◆ **Directions**:
Which lines in the data contain the word "ExchangeRate"? Please copy each of them.

◆ **Pictures paired with source code**:
________________

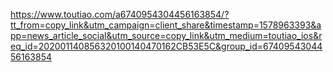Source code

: https://www.toutiao.com/a6740954304456163854/?tt_from=copy_link&utm_campaign=client_share&timestamp=1578963393&app=news_article_social&utm_source=copy_link&utm_medium=toutiao_ios&req_id=202001140856320100140470162CB53E5C&group_id=6740954304456163854
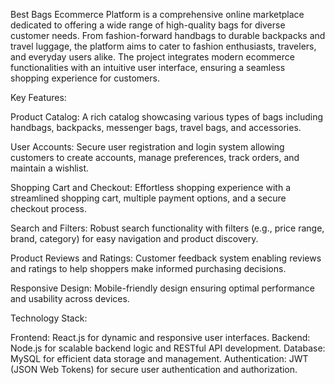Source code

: Best Bags Ecommerce Platform is a comprehensive online marketplace dedicated to offering a wide range of high-quality bags for diverse customer needs. From fashion-forward handbags to durable backpacks and travel luggage, the platform aims to cater to fashion enthusiasts, travelers, and everyday users alike. The project integrates modern ecommerce functionalities with an intuitive user interface, ensuring a seamless shopping experience for customers.

Key Features:

Product Catalog: A rich catalog showcasing various types of bags including handbags, backpacks, messenger bags, travel bags, and accessories.

User Accounts: Secure user registration and login system allowing customers to create accounts, manage preferences, track orders, and maintain a wishlist.

Shopping Cart and Checkout: Effortless shopping experience with a streamlined shopping cart, multiple payment options, and a secure checkout process.

Search and Filters: Robust search functionality with filters (e.g., price range, brand, category) for easy navigation and product discovery.

Product Reviews and Ratings: Customer feedback system enabling reviews and ratings to help shoppers make informed purchasing decisions.

Responsive Design: Mobile-friendly design ensuring optimal performance and usability across devices.

Technology Stack:

Frontend: React.js for dynamic and responsive user interfaces.
Backend: Node.js for scalable backend logic and RESTful API development.
Database: MySQL for efficient data storage and management.
Authentication: JWT (JSON Web Tokens) for secure user authentication and authorization.
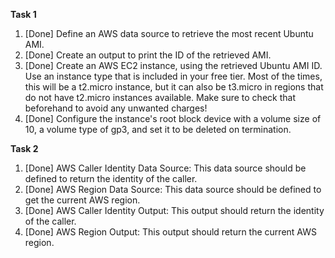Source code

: **Task 1**
1. [Done] Define an AWS data source to retrieve the most recent Ubuntu AMI.
2. [Done] Create an output to print the ID of the retrieved AMI.
3. [Done] Create an AWS EC2 instance, using the retrieved Ubuntu AMI ID. Use an instance type that is included in your free tier. Most of the times, this will be a t2.micro instance, but it can also be t3.micro in regions that do not have t2.micro instances available. Make sure to check that beforehand to avoid any unwanted charges!
4. [Done] Configure the instance's root block device with a volume size of 10, a volume type of gp3, and set it to be deleted on termination.

**Task 2**
1. [Done] AWS Caller Identity Data Source: This data source should be defined to return the identity of the caller.
2. [Done] AWS Region Data Source: This data source should be defined to get the current AWS region.
3. [Done] AWS Caller Identity Output: This output should return the identity of the caller.
4. [Done] AWS Region Output: This output should return the current AWS region.

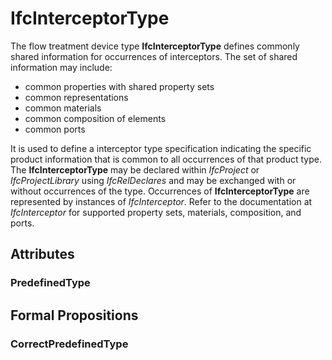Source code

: # IfcInterceptorType

The flow treatment device type **IfcInterceptorType** defines commonly shared information for occurrences of interceptors. The set of shared information may include:

* common properties with shared property sets
* common representations
* common materials
* common composition of elements
* common ports

It is used to define a interceptor type specification indicating the specific product information that is common to all occurrences of that product type. The **IfcInterceptorType** may be declared within _IfcProject_ or _IfcProjectLibrary_ using _IfcRelDeclares_ and may be exchanged with or without occurrences of the type. Occurrences of **IfcInterceptorType** are represented by instances of _IfcInterceptor_. Refer to the documentation at _IfcInterceptor_ for supported property sets, materials, composition, and ports.

## Attributes

### PredefinedType


## Formal Propositions

### CorrectPredefinedType

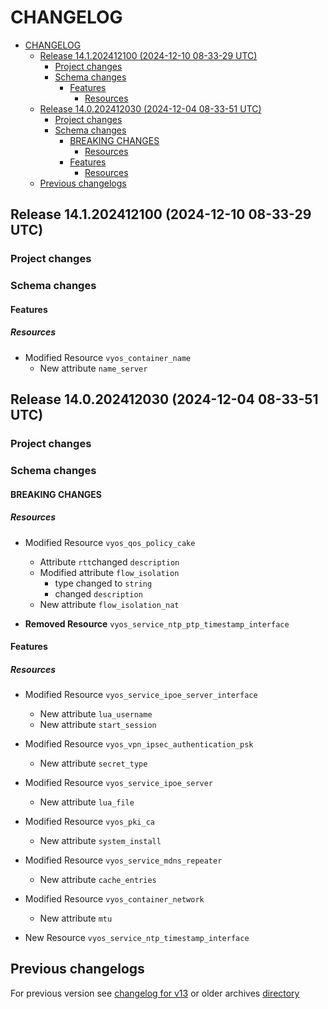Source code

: 
# CHANGELOG

<!--TOC-->

- [CHANGELOG](#changelog)
  - [Release 14.1.202412100 (2024-12-10 08-33-29 UTC)](#release-141202412100-2024-12-10-08-33-29-utc)
    - [Project changes](#project-changes)
    - [Schema changes](#schema-changes)
      - [Features](#features)
        - [Resources](#resources)
  - [Release 14.0.202412030 (2024-12-04 08-33-51 UTC)](#release-140202412030-2024-12-04-08-33-51-utc)
    - [Project changes](#project-changes-1)
    - [Schema changes](#schema-changes-1)
      - [BREAKING CHANGES](#breaking-changes)
        - [Resources](#resources-1)
      - [Features](#features-1)
        - [Resources](#resources-2)
  - [Previous changelogs](#previous-changelogs)

<!--TOC-->


## Release 14.1.202412100 (2024-12-10 08-33-29 UTC)
### Project changes

### Schema changes
#### Features

##### Resources
* Modified Resource `vyos_container_name`
	* New attribute `name_server`









## Release 14.0.202412030 (2024-12-04 08-33-51 UTC)
### Project changes

### Schema changes
#### BREAKING CHANGES

##### Resources
* Modified Resource `vyos_qos_policy_cake`
	* Attribute `rtt`changed `description`
	* Modified attribute `flow_isolation`
		* type changed to `string`
		* changed `description`
	* New attribute `flow_isolation_nat`

* **Removed Resource** `vyos_service_ntp_ptp_timestamp_interface`





#### Features

##### Resources
* Modified Resource `vyos_service_ipoe_server_interface`
	* New attribute `lua_username`
	* New attribute `start_session`

* Modified Resource `vyos_vpn_ipsec_authentication_psk`
	* New attribute `secret_type`

* Modified Resource `vyos_service_ipoe_server`
	* New attribute `lua_file`

* Modified Resource `vyos_pki_ca`
	* New attribute `system_install`

* Modified Resource `vyos_service_mdns_repeater`
	* New attribute `cache_entries`

* Modified Resource `vyos_container_network`
	* New attribute `mtu`

* New Resource `vyos_service_ntp_timestamp_interface`








## Previous changelogs
For previous version see [changelog for v13](data/changelogs/CHANGELOG-v13.md) or older archives [directory](data/changelogs/)
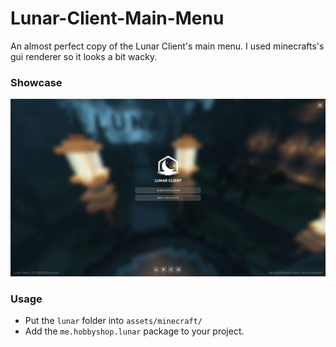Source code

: # Lunar-Client-Main-Menu
An almost perfect copy of the Lunar Client's main menu. I used minecrafts's gui renderer so it looks a bit wacky.

### Showcase
![Main Menu](menu.png)

### Usage
* Put the ``lunar`` folder into ``assets/minecraft/``
* Add the ``me.hobbyshop.lunar`` package to your project.
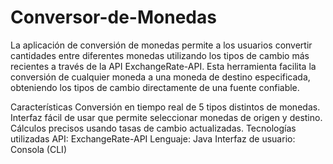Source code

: # Conversor-de-Monedas
La aplicación de conversión de monedas permite a los usuarios convertir cantidades entre diferentes monedas utilizando los tipos de cambio más recientes a través de la API ExchangeRate-API. Esta herramienta facilita la conversión de cualquier moneda a una moneda de destino especificada, obteniendo los tipos de cambio directamente de una fuente confiable.

Características
Conversión en tiempo real de 5 tipos distintos de monedas.
Interfaz fácil de usar que permite seleccionar monedas de origen y destino.
Cálculos precisos usando tasas de cambio actualizadas.
Tecnologías utilizadas
API: ExchangeRate-API
Lenguaje: Java
Interfaz de usuario: Consola (CLI)
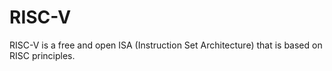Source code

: # RISC-V

RISC-V is a free and open ISA (Instruction Set Architecture) that is based on RISC principles.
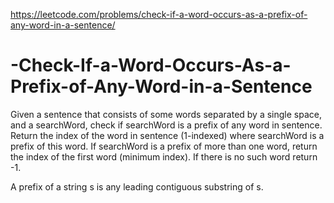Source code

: https://leetcode.com/problems/check-if-a-word-occurs-as-a-prefix-of-any-word-in-a-sentence/
# -Check-If-a-Word-Occurs-As-a-Prefix-of-Any-Word-in-a-Sentence
Given a sentence that consists of some words separated by a single space, and a searchWord, check if searchWord is a prefix of any word in sentence.
Return the index of the word in sentence (1-indexed) where searchWord is a prefix of this word. If searchWord is a prefix of more than one word, return the index of the first word (minimum index). If there is no such word return -1.

A prefix of a string s is any leading contiguous substring of s.

 
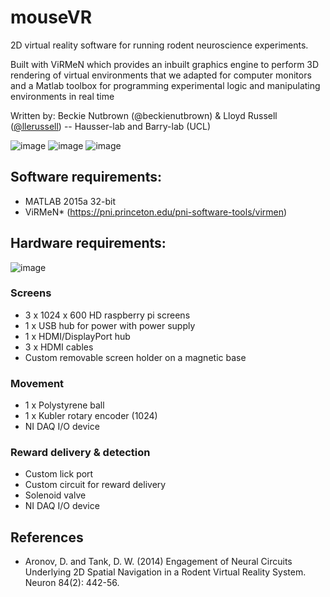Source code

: # mouseVR
2D virtual reality software for running rodent neuroscience experiments.

Built with ViRMeN which provides an inbuilt graphics engine to perform 3D rendering of virtual environments that we adapted for computer monitors and a Matlab toolbox for programming experimental logic and manipulating environments in real time

Written by: Beckie Nutbrown (@beckienutbrown) & Lloyd Russell ([@llerussell](https://github.com/llerussell)) -- Hausser-lab and Barry-lab (UCL)

![image](https://i.imgur.com/8oDdlv5.png)
![image](https://i.imgur.com/koTY4e2.gif)
![image](https://i.imgur.com/3JtB4wk.gif)


## Software requirements:
* MATLAB 2015a 32-bit
* ViRMeN* (https://pni.princeton.edu/pni-software-tools/virmen) 


## Hardware requirements:
![image](https://i.imgur.com/KAo4fOY_d.webp?maxwidth=760&fidelity=grand)

### Screens
* 3 x 1024 x 600 HD raspberry pi screens </br>
* 1 x USB hub for power with power supply</br>
* 1 x HDMI/DisplayPort hub</br>
* 3 x HDMI cables </br>
* Custom removable screen holder on a magnetic base </br>

### Movement
* 1 x Polystyrene ball </br>
* 1 x Kubler rotary encoder (1024)</br>
* NI DAQ I/O device </br>

### Reward delivery & detection
* Custom lick port</br>
* Custom circuit for reward delivery </br>
* Solenoid valve</br>
* NI DAQ I/O device </br>


## References
* Aronov, D. and Tank, D. W. (2014) Engagement of Neural Circuits Underlying 2D Spatial Navigation in a Rodent Virtual Reality System. Neuron 84(2): 442-56.


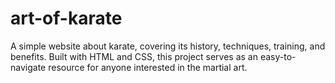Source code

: # art-of-karate
A simple website about karate, covering its history, techniques, training, and benefits. Built with HTML and CSS, this project serves as an easy-to-navigate resource for anyone interested in the martial art.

________________

◆ **Answer box**:
La aplicación de conversión de monedas permite a los usuarios convertir cantidades entre diferentes monedas utilizando los tipos de cambio más recientes a través de la API ExchangeRate-API. Esta herramienta facilita la conversión de cualquier moneda a una moneda de destino especificada, obteniendo los tipos de cambio directamente de una fuente confiable.
API: ExchangeRate-API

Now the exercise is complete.